### Listed records:
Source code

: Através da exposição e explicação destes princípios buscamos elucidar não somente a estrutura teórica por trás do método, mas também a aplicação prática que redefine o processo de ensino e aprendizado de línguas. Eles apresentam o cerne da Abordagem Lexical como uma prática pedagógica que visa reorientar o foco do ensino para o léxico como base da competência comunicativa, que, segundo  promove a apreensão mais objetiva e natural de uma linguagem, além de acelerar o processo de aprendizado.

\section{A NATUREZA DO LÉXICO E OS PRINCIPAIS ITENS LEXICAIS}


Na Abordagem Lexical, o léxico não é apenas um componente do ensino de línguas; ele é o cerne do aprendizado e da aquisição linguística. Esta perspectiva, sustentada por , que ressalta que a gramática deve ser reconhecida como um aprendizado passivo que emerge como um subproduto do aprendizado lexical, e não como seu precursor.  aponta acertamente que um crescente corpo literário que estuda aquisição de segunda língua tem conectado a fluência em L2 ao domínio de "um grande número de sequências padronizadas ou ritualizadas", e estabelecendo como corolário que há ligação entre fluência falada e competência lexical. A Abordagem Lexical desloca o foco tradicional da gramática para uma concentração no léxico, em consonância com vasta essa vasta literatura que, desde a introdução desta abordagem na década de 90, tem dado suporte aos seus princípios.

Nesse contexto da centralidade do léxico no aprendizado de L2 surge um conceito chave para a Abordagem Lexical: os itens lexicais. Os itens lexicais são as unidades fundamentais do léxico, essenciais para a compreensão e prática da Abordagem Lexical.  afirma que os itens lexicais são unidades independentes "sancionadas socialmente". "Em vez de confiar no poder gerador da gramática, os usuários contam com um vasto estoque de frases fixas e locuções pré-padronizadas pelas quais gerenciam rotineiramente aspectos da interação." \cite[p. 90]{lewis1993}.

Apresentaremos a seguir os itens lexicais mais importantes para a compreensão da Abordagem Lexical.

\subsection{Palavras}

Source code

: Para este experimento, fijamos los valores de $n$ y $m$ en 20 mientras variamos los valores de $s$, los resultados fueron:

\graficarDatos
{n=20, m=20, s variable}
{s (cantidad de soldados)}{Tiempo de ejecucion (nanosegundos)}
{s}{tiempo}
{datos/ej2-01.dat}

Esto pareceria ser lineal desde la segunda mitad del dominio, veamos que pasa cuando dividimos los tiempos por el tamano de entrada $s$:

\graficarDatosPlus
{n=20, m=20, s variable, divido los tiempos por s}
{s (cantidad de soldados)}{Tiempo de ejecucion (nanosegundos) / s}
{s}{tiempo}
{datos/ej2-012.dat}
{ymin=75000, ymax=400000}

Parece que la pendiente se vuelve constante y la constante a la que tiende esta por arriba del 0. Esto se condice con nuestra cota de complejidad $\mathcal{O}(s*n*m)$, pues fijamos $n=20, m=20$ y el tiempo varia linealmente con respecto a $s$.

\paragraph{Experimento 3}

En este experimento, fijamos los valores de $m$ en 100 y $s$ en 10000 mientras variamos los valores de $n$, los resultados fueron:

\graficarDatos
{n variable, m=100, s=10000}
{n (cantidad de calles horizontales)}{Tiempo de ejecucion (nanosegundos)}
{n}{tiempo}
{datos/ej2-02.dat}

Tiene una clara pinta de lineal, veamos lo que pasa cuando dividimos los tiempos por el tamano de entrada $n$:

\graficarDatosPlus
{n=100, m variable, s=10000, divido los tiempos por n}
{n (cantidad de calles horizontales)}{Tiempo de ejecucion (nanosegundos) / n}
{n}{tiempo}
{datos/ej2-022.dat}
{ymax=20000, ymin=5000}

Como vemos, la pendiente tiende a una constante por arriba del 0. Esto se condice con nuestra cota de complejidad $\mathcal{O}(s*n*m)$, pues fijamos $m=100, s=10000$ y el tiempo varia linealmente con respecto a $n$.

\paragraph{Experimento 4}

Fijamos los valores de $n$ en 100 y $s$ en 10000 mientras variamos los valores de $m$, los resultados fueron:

### Task description:
Whenever a line of the records holds the string "valores", pick it out and copy it.

### Response to the exercise:
: Para este experimento, fijamos los valores de $n$ y $m$ en 20 mientras variamos los valores de $s$, los resultados fueron:
En este experimento, fijamos los valores de $m$ en 100 y $s$ en 10000 mientras variamos los valores de $n$, los resultados fueron:
Fijamos los valores de $n$ en 100 y $s$ en 10000 mientras variamos los valores de $m$, los resultados fueron:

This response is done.